A gifted, creative mind that knew no bounds. What a tortured life! Ellmann leaves out no detail (as he did with his definitive bio on James Joyce). This “last word” on Wilde won a Pulitzer Prize and a National Book Critics’ Circle Award. Deservedly so. Exhausting read, however. 4.5 Stars.
I am glad I read this, but I do not think it is for everyone. If you have a specific interest in Oscar or art history/philosophy, read it. It is dense and full of academic details and footnotes. I don’t think the casual reader would enjoy it as much as a student of the subjects.
I object to the ending. It was too sad. Why did he have to die?
But in all seriousness, the final lines of this book did make me cry. Here: "His work survived as he claimed it would. We inherit his struggle to achieve supreme fictions in art, to associate art with social change, to bring together individual and social impulse, to save what is eccentric and singular from being sanitized and standardized, to replace a morality of severity by one of sympathy. He belongs to our world more than to Victoria's. Now, beyond the reach of scandal, his best writings validated by time, he comes before us still, a towering figure, laughing and weeping, with parables and paradoxes, so generous, so amusing, and so right."
I could never give this 5 stars merely for some differences of opinion between Ellmann and I and the few errors I know this book contains, but it was still thoroughly enjoyable. It even made me laugh at times, which is a feat (perhaps more due to Wilde than Ellmann, but sometimes it was definitely Ellmann). I was never too bored, though the duller sections were usually the parts about people who were not Wilde. This is the first time I've ever read nonfiction of this length, let alone a biography of this length. I've been reading it for so long that I feel sad and sort of lonely at the idea of giving it up. It was my travel companion in the UK, and a long-time presence on my nightstand. Still, I'm also sort of relieved to be finally finished. I think I'll take a break from Oscar for a while, before continuing to read through my collection of bookish Wildeana. I need to go back to primary sources soon though--I've been reading about him for too long.

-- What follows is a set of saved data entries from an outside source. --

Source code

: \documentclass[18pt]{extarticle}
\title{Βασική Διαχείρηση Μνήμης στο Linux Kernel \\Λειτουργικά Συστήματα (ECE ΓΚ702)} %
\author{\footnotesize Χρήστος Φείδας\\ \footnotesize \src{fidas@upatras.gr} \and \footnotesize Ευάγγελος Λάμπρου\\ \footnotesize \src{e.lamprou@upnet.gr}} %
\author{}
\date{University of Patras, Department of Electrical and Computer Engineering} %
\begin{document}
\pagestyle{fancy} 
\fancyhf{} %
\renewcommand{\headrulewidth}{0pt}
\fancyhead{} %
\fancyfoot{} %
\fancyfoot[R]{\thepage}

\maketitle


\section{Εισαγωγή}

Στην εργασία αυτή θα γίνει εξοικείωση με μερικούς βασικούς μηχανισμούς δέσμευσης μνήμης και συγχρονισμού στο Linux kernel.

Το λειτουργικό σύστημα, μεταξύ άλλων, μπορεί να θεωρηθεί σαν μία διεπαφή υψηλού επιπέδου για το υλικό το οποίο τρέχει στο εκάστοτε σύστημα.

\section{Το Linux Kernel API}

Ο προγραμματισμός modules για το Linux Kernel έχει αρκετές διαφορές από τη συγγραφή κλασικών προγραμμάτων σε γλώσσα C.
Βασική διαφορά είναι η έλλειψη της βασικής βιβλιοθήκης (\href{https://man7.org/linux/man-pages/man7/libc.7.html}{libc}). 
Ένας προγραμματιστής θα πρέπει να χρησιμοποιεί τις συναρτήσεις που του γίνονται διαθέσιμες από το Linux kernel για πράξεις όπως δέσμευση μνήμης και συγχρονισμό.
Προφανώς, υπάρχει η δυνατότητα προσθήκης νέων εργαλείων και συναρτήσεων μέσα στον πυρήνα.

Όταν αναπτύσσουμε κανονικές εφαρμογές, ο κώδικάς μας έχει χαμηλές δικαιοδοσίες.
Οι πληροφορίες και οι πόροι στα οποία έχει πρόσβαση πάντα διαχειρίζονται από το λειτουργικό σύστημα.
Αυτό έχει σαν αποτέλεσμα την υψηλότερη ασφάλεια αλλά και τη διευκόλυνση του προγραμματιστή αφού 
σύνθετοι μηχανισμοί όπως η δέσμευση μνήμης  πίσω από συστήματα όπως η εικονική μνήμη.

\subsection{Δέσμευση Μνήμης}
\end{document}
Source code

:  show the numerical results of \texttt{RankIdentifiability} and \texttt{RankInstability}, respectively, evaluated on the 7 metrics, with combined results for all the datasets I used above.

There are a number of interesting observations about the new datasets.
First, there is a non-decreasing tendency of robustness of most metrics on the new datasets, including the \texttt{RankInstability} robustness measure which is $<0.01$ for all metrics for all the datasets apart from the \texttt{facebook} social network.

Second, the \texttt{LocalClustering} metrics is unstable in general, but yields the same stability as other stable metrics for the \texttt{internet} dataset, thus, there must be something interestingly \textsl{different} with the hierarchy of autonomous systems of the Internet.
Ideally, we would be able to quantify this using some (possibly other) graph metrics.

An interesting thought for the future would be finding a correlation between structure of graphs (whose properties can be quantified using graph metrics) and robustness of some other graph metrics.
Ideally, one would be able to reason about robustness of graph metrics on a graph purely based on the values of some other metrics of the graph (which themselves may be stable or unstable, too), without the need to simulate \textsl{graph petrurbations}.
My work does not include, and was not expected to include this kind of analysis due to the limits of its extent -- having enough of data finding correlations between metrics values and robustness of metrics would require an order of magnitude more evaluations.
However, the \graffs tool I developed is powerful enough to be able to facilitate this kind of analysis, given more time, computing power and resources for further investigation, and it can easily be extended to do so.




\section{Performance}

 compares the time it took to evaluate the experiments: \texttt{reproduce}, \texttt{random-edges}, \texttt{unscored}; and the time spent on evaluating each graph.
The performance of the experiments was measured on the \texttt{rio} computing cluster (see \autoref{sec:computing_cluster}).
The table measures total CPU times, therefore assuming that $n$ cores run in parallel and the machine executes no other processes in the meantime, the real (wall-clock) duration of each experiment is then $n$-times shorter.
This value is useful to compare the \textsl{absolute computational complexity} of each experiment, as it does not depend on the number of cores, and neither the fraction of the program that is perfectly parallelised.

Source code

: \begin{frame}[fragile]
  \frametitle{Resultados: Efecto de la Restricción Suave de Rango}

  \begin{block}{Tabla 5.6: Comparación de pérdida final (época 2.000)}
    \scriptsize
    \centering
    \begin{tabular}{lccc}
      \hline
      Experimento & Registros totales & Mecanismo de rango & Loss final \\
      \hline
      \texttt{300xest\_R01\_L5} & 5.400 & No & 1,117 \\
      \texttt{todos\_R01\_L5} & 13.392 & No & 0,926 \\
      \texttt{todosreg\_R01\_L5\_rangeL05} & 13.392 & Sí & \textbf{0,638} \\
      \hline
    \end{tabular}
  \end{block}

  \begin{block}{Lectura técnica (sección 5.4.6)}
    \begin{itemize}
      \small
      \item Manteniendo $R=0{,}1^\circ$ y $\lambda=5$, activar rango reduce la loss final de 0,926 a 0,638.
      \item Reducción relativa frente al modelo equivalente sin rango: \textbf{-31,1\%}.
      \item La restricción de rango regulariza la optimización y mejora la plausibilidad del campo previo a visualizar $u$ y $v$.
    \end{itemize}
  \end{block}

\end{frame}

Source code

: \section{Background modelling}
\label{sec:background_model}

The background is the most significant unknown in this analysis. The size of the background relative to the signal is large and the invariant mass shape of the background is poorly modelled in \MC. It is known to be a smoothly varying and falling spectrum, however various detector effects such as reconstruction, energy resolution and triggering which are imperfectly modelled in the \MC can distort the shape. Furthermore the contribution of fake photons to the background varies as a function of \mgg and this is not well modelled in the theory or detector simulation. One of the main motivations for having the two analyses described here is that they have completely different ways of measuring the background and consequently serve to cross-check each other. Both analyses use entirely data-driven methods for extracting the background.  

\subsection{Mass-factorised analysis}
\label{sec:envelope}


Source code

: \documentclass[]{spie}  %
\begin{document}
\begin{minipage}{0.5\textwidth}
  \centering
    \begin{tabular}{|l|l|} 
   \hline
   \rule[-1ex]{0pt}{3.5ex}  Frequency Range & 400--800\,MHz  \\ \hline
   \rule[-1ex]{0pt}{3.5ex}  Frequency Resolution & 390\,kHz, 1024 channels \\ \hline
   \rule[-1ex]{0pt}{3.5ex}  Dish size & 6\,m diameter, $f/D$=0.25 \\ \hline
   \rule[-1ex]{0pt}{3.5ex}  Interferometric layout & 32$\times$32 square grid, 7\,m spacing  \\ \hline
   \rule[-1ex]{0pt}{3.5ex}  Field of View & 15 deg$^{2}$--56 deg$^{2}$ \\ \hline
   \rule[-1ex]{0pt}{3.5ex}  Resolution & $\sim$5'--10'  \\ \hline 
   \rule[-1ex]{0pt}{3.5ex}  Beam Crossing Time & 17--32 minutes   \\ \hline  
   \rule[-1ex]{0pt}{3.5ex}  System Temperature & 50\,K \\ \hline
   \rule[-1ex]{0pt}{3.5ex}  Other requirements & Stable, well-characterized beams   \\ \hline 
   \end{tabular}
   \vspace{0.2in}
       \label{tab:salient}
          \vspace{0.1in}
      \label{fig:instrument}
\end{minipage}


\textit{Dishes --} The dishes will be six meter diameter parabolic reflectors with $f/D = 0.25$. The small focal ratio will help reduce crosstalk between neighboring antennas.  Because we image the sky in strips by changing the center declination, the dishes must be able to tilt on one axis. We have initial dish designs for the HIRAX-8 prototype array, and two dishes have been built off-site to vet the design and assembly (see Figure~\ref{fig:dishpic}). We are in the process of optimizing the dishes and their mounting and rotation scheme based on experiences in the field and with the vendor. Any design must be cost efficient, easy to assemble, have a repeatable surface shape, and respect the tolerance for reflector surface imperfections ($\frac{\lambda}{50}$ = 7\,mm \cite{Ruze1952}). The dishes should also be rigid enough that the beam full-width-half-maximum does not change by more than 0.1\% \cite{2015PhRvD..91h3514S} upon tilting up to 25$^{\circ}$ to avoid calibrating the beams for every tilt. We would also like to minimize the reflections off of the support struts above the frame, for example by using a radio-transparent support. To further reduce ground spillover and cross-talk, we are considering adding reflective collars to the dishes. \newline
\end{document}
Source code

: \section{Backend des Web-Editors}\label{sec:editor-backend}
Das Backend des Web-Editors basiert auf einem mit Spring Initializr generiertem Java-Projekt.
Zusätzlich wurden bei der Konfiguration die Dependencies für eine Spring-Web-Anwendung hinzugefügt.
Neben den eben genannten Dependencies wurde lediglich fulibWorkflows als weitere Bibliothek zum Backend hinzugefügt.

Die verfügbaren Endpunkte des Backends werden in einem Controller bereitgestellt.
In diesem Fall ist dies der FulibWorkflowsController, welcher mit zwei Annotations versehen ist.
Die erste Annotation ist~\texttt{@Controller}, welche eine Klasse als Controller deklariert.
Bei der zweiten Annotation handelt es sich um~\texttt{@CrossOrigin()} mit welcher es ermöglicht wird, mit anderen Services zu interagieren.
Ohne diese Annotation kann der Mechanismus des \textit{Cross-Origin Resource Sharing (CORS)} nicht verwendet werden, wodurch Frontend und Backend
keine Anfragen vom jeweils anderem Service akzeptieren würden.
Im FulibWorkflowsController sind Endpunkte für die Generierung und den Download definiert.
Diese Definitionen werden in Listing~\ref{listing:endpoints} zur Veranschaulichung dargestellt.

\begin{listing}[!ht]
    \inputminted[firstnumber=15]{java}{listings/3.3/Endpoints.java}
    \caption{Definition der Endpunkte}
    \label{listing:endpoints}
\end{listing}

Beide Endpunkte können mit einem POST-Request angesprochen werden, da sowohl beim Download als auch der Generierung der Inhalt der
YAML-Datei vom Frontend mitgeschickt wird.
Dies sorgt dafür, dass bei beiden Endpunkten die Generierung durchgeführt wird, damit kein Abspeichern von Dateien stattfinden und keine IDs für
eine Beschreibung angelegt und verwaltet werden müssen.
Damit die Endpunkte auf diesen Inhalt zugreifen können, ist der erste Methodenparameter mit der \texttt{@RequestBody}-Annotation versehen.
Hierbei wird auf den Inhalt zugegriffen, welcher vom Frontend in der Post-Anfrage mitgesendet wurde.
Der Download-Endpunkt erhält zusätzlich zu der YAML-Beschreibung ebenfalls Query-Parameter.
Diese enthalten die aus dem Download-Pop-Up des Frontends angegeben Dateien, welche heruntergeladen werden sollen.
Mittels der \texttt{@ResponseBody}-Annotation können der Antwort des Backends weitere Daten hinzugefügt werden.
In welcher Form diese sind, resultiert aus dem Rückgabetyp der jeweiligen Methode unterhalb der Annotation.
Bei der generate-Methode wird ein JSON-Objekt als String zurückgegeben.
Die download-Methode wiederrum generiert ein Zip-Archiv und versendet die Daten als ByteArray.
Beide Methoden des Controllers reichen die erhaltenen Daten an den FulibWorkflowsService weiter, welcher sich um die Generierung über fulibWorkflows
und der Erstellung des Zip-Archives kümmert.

Richard Ellman's fascinating biography follows Wilde from his beginnings as a brilliant student to his tragic end, when he haunted European locales that had delighted him in better times like a living ghost. The early part of the book is the least interesting. Wilde was one of the first useless celebrities-figures who gain notoriety simply because something odd or appealing about them keeps them in the public eye apart from any actual talent (although Wilde was, by all accounts, an excellent speaker). Ellman's analysis of Wilde's aestheticism is, I suppose, essential to a complete understanding of the man, but since the matters that Wilde devoted so much of his energy to were so frivolous and trivial, it doesn't make for a very good read. Later, though, Wilde demonstrates his talent with the publication of "The Picture of Dorian Gray" and his successful plays, and the biography picks up as well. Wilde becomes a truly tragic figure by the end, ruined by his love for Lord Alfred Douglas, hounded by Douglas's father the Marquis of Queensberry, imprisoned, and finally betrayed and forgotten by most of his former friends. For all his wit and insight, Wilde emerges as a curiously naïve character and basically a good man, kind and trusting to a fault.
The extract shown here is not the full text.